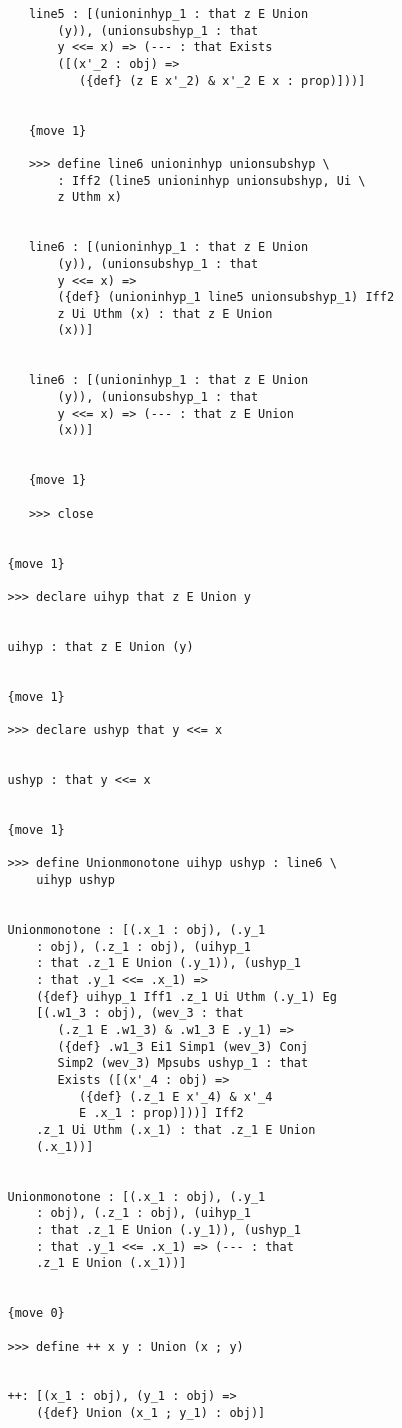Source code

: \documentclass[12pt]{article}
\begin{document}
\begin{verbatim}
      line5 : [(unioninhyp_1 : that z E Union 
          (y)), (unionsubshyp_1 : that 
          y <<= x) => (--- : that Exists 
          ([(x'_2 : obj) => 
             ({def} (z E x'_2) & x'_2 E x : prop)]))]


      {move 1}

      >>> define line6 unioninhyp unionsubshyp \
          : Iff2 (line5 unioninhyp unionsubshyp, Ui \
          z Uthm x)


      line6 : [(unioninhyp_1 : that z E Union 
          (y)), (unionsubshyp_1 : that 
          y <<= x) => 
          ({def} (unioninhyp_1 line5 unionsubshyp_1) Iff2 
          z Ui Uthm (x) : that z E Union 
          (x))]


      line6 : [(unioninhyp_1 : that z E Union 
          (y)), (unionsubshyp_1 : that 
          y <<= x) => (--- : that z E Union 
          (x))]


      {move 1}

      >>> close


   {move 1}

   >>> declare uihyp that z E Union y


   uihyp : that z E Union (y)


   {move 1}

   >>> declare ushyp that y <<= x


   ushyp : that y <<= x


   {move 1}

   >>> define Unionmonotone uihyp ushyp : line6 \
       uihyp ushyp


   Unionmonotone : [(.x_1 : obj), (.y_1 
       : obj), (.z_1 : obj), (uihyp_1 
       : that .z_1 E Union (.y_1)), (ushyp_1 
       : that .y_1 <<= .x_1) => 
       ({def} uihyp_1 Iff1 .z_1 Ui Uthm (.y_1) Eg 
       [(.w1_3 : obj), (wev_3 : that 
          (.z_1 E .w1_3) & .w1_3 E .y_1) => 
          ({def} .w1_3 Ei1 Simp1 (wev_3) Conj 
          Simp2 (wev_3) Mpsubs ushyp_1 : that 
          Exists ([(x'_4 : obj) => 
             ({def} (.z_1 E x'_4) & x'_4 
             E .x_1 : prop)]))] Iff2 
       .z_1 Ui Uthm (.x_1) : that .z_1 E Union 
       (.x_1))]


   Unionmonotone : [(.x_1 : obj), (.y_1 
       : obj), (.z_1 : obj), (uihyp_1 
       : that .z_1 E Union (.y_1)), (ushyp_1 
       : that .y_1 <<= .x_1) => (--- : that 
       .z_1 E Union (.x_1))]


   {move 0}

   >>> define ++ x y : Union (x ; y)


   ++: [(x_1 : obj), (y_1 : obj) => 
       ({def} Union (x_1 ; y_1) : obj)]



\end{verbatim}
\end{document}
* * *
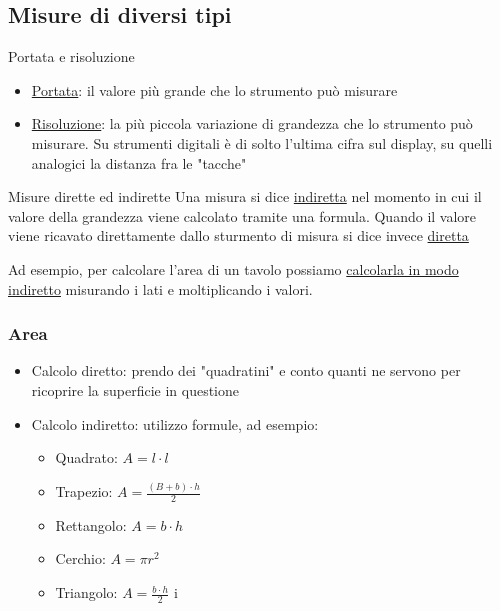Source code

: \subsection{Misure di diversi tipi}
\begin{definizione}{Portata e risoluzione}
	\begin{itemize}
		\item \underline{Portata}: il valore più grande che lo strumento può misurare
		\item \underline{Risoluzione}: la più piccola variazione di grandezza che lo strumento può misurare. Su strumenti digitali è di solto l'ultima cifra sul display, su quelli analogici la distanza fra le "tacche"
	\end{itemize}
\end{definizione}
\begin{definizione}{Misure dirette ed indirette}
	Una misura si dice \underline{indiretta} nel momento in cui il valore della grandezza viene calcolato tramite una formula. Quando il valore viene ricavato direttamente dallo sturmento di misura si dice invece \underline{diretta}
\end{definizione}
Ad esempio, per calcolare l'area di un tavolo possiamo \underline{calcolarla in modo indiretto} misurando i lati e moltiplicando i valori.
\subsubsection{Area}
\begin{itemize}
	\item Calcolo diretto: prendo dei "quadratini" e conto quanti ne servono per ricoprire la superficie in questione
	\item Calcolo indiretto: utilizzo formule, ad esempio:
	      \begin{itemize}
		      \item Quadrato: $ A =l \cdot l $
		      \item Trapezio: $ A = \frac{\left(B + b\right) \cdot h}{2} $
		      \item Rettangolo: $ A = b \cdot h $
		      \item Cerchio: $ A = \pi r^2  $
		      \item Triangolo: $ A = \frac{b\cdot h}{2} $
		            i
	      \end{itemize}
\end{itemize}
...
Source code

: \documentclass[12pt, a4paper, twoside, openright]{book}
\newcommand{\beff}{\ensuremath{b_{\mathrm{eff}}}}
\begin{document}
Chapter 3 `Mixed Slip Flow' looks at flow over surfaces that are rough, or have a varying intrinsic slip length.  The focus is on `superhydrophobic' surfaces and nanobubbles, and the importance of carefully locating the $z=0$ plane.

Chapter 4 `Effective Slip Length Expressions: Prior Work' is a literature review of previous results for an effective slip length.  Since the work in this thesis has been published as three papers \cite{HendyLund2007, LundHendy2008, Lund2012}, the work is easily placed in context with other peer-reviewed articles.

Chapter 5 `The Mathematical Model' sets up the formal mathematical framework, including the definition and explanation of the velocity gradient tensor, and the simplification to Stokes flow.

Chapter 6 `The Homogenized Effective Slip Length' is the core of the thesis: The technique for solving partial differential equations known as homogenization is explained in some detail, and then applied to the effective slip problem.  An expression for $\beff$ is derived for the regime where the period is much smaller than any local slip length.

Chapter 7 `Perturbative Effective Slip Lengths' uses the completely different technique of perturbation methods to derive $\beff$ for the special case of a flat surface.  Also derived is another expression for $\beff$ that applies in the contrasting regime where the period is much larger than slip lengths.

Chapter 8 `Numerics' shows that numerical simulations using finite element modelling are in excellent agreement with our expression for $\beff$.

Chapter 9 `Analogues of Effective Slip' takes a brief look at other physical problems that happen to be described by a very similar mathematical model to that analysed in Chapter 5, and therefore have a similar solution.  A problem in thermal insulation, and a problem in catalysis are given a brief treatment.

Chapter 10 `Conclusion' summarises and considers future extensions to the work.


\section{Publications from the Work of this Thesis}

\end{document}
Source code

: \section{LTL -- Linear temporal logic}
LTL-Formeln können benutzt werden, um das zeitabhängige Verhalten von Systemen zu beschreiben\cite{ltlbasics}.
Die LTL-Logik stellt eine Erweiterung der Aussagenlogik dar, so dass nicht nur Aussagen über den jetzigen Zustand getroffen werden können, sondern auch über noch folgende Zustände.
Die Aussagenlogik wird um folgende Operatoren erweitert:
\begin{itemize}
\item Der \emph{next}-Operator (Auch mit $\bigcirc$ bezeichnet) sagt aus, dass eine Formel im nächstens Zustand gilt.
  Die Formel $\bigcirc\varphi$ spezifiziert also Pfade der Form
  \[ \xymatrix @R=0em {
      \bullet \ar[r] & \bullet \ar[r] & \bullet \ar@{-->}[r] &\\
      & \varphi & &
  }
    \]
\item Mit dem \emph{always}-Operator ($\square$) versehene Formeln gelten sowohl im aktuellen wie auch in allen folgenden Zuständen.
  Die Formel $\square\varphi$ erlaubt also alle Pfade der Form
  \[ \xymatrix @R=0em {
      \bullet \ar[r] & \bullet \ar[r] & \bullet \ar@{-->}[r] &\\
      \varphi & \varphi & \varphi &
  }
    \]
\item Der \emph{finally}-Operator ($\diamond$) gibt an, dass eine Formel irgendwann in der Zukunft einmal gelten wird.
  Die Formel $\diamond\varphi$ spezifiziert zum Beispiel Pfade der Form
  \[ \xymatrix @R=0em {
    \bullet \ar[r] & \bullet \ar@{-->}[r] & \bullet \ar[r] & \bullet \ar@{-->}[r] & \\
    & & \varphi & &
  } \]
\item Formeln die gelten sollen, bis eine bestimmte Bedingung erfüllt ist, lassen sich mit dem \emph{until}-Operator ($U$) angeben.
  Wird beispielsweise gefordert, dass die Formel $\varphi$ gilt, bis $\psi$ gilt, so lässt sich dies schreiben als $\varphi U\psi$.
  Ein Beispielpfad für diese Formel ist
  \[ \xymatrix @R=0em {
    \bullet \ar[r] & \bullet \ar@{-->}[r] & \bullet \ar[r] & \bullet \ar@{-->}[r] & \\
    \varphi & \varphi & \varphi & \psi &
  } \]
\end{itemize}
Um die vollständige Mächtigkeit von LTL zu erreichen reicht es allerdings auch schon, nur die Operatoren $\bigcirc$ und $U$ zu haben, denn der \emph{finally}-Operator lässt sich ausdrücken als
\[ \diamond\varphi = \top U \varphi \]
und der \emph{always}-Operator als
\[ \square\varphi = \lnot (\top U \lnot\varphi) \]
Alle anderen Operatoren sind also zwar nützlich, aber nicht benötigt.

Task to carry out ::
Of the lines above, extract only those from the line with "Formeln die gelten" to the line with "Um die vollständige", both included, exactly as written.

Completed task ::
\item Formeln die gelten sollen, bis eine bestimmte Bedingung erfüllt ist, lassen sich mit dem \emph{until}-Operator ($U$) angeben.
  Wird beispielsweise gefordert, dass die Formel $\varphi$ gilt, bis $\psi$ gilt, so lässt sich dies schreiben als $\varphi U\psi$.
  Ein Beispielpfad für diese Formel ist
  \[ \xymatrix @R=0em {
    \bullet \ar[r] & \bullet \ar@{-->}[r] & \bullet \ar[r] & \bullet \ar@{-->}[r] & \\
    \varphi & \varphi & \varphi & \psi &
  } \]
\end{itemize}
Um die vollständige Mächtigkeit von LTL zu erreichen reicht es allerdings auch schon, nur die Operatoren $\bigcirc$ und $U$ zu haben, denn der \emph{finally}-Operator lässt sich ausdrücken als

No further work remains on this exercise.